## Problem details:
Whichever lines include the word "origin", copy them as they appear in the data.

═════ Source material ═════

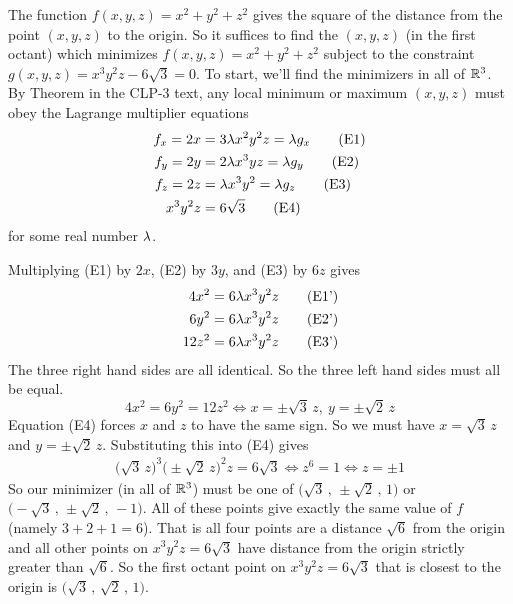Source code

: \begin{solution}
The function $f(x,y,z)=x^2+y^2+z^2$ gives the square of the distance from 
the point $(x,y,z)$ to the origin. So it suffices to find the $(x,y,z)$
(in the first octant) which minimizes $f(x,y,z)=x^2+y^2+z^2$ subject 
to the constraint $g(x,y,z) = x^3y^2z -6\sqrt{3}=0$.
To start, we'll find the minimizers in all of $\bbbr^3$.
By Theorem  in the CLP-3 text, any local minimum
or maximum $(x,y,z)$ must obey the  Lagrange multiplier equations
\begin{align*}
f_x = 2x &= 3 \la x^2y^2z = \la g_x \tag{E1} \\ 
f_y = 2y &=2 \la x^3 yz = \la g_y \tag{E2} \\ 
f_z = 2z &= \la x^3y^2 = \la g_z \tag{E3} \\ 
x^3y^2z &= 6\sqrt{3} \tag{E4}
\end{align*}
for some real number $\la$.

Multiplying (E1) by $2x$, (E2) by $3y$, and (E3) by $6z$ gives
\begin{align*}
4x^2 &= 6 \la x^3y^2z  \tag{E1'} \\ 
6y^2 &= 6 \la x^3y^2z  \tag{E2'} \\ 
12z^2&= 6 \la x^3y^2z  \tag{E3'} 
\end{align*}
The three right hand sides are all identical. So the three left hand sides
must all be equal.
\begin{equation*}
4x^2=6y^2=12z^2
\iff
x=\pm\sqrt{3}\, z,\ 
y=\pm\sqrt{2}\, z
\end{equation*}
Equation (E4) forces $x$ and $z$ to have the same sign.
So we must have $x=\sqrt{3}\,z$ and $y=\pm \sqrt{2}\,z$. 
Substituting this into (E4) gives
\begin{align*}
\big(\sqrt{3}\,z\big)^3 \big(\pm \sqrt{2}\,z\big)^2 z=6\sqrt{3}
\iff
z^6=1
\iff
z=\pm 1
\end{align*}
So our minimizer (in all of $\bbbr^3$) must be one of
$\big(\sqrt{3}\,,\,\pm\sqrt{2}\,,\,1\big)$ or
$\big(-\sqrt{3}\,,\,\pm\sqrt{2}\,,\,-1\big)$. All of these
points give exactly the same value of $f$ (namely $3+2+1=6$).
That is all four points are a distance $\sqrt{6}$ from the origin
and all other points on $x^3y^2z=6\sqrt{3}$ have distance from the origin
strictly greater than $\sqrt{6}$.
So the first octant point on  $x^3y^2z=6\sqrt{3}$ that is closest
to the origin is $\big(\sqrt{3}\,,\,\sqrt{2}\,,\,1\big)$.
\end{solution}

═════

## Solution to the problem:
the point $(x,y,z)$ to the origin. So it suffices to find the $(x,y,z)$
That is all four points are a distance $\sqrt{6}$ from the origin
and all other points on $x^3y^2z=6\sqrt{3}$ have distance from the origin
to the origin is $\big(\sqrt{3}\,,\,\sqrt{2}\,,\,1\big)$.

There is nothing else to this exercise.